TASK DESCRIPTION: Count every line below containing "Indianapolis"; state the number only.

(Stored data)
┌────────
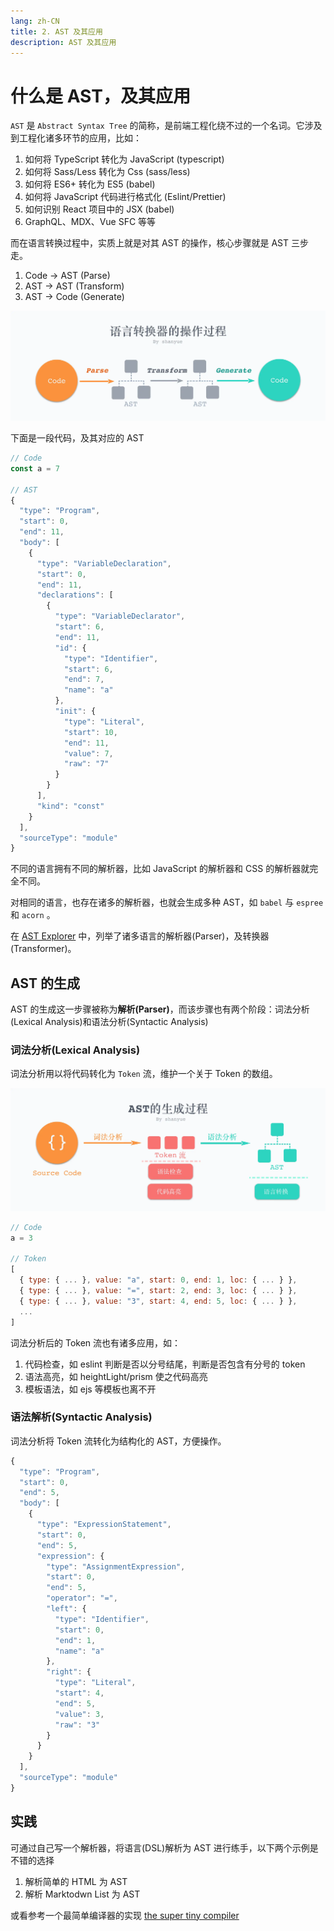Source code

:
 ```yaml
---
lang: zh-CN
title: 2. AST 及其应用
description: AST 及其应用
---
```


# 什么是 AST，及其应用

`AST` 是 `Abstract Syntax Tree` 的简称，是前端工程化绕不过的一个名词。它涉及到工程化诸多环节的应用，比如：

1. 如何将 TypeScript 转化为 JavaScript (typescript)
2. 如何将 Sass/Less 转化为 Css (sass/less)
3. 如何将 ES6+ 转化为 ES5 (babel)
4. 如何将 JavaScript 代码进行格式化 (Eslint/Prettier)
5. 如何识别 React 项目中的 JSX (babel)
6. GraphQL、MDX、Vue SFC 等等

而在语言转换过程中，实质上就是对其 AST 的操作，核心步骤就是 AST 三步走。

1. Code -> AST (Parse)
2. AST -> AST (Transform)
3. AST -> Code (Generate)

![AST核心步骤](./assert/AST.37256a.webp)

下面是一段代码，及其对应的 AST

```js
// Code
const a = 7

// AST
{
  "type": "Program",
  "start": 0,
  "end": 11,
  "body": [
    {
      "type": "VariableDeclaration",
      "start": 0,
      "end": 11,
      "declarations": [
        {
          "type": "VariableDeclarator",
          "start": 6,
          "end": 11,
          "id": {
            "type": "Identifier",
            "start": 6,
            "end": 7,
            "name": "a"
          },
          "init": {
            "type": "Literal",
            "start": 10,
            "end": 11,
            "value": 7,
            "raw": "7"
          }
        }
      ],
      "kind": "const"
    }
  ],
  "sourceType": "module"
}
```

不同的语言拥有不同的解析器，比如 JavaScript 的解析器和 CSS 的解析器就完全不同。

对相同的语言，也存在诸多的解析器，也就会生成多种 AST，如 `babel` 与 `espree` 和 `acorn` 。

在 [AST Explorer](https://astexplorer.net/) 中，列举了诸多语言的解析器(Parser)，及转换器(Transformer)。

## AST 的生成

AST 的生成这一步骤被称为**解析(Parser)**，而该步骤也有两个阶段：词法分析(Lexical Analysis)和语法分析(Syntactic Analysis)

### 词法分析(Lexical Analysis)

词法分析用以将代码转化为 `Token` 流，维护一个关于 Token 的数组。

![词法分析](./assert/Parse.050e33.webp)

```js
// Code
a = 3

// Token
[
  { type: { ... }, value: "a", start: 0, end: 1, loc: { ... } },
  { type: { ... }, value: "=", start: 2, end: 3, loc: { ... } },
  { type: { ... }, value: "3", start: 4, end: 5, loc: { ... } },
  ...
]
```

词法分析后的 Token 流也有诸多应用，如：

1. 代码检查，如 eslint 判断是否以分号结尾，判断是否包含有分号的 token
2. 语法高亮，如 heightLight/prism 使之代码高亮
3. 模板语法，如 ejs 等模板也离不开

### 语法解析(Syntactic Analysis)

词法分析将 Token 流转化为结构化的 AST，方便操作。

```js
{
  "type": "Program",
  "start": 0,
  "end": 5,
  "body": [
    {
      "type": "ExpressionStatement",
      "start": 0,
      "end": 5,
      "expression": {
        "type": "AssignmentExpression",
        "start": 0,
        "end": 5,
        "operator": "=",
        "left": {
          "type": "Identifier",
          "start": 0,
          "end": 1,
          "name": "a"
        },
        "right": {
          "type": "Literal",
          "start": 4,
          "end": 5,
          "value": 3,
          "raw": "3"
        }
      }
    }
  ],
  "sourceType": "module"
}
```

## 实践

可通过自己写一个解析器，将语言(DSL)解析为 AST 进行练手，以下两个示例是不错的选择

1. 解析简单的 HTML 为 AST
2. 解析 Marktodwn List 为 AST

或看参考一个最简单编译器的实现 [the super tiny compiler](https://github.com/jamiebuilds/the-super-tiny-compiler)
└────────
┌────────
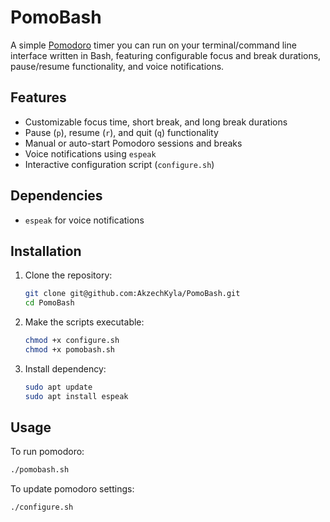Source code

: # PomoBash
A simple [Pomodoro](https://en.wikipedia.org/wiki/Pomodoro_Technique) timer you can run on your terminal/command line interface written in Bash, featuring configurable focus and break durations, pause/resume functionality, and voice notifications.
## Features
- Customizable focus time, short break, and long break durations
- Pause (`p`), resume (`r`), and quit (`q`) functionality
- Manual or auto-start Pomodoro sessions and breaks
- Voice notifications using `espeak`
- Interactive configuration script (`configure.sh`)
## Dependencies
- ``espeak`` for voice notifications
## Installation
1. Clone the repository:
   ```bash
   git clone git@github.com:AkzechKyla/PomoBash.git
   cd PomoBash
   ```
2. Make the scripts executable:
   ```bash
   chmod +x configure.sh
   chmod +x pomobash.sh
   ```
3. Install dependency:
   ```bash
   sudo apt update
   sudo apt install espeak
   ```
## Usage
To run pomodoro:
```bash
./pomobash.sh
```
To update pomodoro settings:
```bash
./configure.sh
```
└────────
┌────────
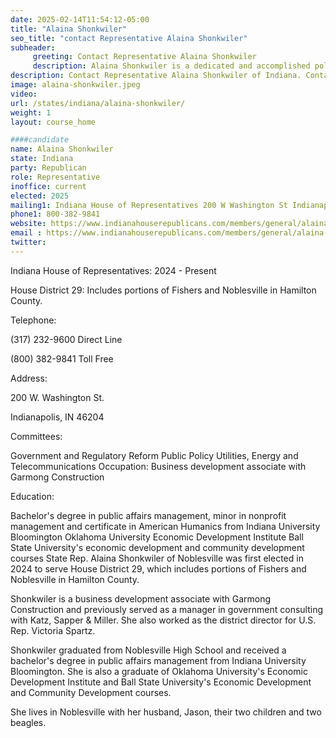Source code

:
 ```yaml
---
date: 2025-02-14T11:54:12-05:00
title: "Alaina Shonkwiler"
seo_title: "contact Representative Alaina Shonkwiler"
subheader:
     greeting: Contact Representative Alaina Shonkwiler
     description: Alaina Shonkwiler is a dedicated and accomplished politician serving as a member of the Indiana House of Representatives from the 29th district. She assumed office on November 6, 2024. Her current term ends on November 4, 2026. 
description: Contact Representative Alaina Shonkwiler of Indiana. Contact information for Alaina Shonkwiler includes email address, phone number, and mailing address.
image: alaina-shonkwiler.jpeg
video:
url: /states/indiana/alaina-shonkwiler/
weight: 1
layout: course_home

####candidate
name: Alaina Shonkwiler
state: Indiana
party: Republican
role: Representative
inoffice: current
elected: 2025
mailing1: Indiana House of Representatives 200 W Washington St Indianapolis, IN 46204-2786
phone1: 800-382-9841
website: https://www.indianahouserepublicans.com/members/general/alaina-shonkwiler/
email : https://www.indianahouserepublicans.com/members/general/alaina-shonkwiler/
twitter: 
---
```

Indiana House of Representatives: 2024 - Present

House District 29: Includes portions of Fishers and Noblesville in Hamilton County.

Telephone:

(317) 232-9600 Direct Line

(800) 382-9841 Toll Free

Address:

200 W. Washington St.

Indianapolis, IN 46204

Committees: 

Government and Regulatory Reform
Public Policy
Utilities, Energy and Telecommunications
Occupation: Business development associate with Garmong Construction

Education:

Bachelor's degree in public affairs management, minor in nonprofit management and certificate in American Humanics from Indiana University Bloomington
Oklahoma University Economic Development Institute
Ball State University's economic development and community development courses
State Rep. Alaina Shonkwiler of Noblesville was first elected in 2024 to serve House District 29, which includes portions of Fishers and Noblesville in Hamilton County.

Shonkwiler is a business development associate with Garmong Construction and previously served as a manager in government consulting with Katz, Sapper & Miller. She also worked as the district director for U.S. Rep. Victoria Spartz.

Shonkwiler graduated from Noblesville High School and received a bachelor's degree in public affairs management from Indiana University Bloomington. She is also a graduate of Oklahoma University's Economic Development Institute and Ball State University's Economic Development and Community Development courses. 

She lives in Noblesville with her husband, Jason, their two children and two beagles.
└────────
SOLUTION TO THIS TASK: 2